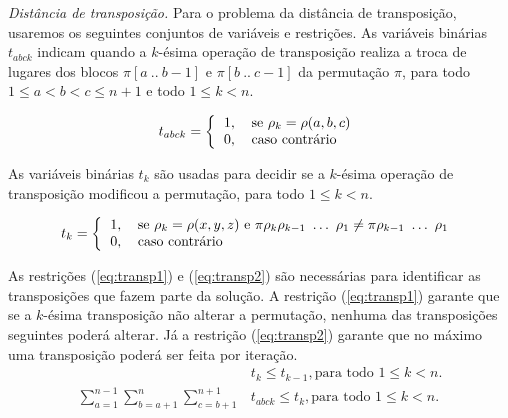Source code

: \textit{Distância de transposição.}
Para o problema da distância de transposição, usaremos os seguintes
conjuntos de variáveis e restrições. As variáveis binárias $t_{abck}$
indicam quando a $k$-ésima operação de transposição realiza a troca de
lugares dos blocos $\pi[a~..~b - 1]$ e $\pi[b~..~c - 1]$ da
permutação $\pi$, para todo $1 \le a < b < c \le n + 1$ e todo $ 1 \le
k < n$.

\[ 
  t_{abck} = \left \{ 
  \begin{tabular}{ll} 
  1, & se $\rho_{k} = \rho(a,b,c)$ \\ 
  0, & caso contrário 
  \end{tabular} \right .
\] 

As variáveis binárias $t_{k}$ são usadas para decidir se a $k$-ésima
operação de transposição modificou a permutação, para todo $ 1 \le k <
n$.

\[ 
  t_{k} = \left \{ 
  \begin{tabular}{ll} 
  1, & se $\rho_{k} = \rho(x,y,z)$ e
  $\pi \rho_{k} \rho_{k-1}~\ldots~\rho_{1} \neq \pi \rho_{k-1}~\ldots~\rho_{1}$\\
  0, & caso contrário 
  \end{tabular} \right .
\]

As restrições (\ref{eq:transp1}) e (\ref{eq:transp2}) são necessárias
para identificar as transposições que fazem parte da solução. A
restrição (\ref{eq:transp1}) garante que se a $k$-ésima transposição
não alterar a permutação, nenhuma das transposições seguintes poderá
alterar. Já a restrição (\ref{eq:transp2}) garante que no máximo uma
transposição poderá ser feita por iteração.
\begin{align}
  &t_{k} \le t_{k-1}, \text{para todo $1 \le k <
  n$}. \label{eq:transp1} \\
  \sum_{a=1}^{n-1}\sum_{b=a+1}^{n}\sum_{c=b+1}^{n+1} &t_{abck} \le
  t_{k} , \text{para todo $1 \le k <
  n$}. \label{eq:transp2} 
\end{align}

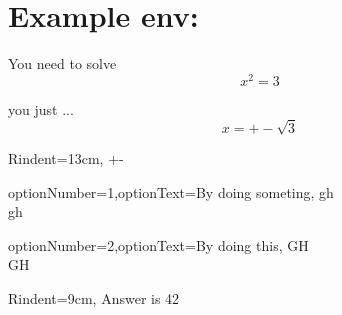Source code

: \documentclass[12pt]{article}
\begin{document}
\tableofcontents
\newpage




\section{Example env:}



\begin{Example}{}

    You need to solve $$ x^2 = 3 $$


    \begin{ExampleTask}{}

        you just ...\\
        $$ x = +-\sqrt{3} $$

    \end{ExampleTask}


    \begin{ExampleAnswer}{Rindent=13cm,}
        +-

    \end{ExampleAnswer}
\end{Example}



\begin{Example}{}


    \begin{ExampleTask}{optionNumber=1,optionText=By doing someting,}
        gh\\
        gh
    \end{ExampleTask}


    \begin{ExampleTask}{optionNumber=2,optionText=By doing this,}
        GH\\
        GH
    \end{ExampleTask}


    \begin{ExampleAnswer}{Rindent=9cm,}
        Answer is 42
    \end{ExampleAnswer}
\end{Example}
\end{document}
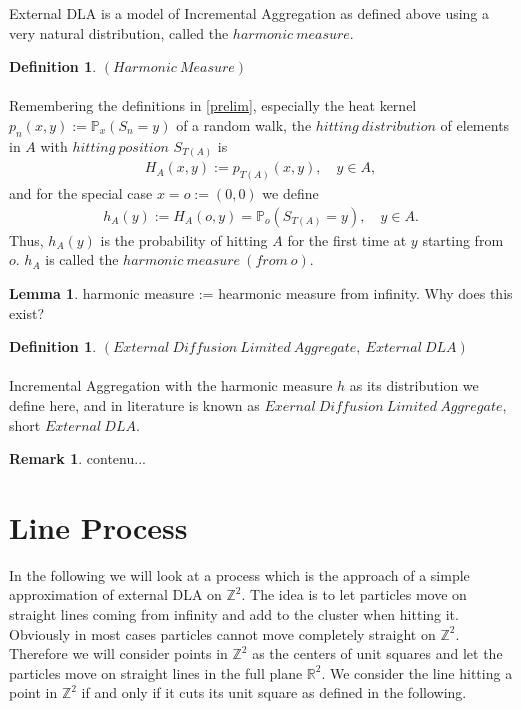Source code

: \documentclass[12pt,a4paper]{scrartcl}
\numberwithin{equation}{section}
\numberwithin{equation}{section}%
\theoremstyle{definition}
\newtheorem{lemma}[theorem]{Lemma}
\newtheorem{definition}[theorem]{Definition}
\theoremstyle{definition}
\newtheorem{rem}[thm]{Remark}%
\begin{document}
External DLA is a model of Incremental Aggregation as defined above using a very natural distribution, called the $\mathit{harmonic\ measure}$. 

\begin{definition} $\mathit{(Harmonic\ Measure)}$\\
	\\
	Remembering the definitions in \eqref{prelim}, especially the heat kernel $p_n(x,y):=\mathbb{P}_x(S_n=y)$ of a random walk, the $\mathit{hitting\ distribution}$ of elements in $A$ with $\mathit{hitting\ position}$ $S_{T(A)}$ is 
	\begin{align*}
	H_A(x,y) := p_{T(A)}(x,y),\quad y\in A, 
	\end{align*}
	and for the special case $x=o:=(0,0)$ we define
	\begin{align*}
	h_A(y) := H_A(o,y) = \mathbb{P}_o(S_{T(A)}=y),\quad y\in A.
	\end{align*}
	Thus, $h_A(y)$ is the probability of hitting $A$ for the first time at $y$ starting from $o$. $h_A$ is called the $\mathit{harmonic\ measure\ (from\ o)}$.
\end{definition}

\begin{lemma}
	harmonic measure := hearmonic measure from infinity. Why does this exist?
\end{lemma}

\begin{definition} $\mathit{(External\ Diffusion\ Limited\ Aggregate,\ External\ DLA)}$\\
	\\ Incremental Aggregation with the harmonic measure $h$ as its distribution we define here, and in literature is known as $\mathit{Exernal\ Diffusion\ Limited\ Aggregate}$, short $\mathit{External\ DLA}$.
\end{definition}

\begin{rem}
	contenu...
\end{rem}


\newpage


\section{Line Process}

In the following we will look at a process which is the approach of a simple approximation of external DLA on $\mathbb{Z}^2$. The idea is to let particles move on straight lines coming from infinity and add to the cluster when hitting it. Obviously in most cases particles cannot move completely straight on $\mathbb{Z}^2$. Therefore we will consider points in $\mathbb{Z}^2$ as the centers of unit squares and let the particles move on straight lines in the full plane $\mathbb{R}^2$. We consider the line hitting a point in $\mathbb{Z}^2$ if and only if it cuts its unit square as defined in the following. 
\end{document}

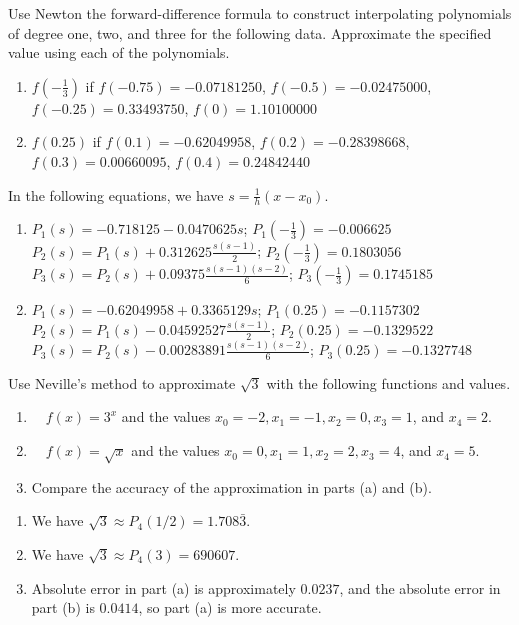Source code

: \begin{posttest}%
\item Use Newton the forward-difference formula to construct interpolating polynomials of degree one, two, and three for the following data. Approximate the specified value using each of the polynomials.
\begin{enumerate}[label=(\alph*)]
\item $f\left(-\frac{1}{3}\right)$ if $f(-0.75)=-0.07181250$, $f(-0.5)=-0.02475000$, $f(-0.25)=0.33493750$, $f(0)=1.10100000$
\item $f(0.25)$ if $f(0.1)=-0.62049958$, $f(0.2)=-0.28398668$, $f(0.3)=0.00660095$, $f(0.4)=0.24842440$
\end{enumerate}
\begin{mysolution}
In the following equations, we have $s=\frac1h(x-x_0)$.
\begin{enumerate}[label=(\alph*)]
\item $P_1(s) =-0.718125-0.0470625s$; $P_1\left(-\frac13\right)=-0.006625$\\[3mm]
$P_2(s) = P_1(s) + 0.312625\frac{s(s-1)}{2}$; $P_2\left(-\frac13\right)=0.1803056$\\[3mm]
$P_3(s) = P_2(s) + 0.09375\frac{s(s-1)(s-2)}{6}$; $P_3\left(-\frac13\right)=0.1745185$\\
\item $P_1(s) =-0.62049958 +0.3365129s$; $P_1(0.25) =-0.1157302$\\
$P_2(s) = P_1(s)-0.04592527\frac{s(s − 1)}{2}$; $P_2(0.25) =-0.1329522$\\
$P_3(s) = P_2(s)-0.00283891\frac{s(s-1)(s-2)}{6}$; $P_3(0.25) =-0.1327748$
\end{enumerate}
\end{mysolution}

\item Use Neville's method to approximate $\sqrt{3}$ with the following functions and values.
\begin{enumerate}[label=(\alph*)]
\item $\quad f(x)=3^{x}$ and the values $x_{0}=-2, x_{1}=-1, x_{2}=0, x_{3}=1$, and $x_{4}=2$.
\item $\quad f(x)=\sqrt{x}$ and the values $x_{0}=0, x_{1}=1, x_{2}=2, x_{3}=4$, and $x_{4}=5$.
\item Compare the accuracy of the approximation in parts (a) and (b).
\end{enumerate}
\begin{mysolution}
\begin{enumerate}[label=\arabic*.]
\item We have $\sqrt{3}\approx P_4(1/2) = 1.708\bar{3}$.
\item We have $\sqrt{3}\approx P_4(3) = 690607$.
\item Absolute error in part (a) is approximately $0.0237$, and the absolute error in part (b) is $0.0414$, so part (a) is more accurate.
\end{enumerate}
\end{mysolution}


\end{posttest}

## WORK REQUEST
Every line in the records above that has "transposições" counts once. Give the total and nothing else.

## TASK RESULT
2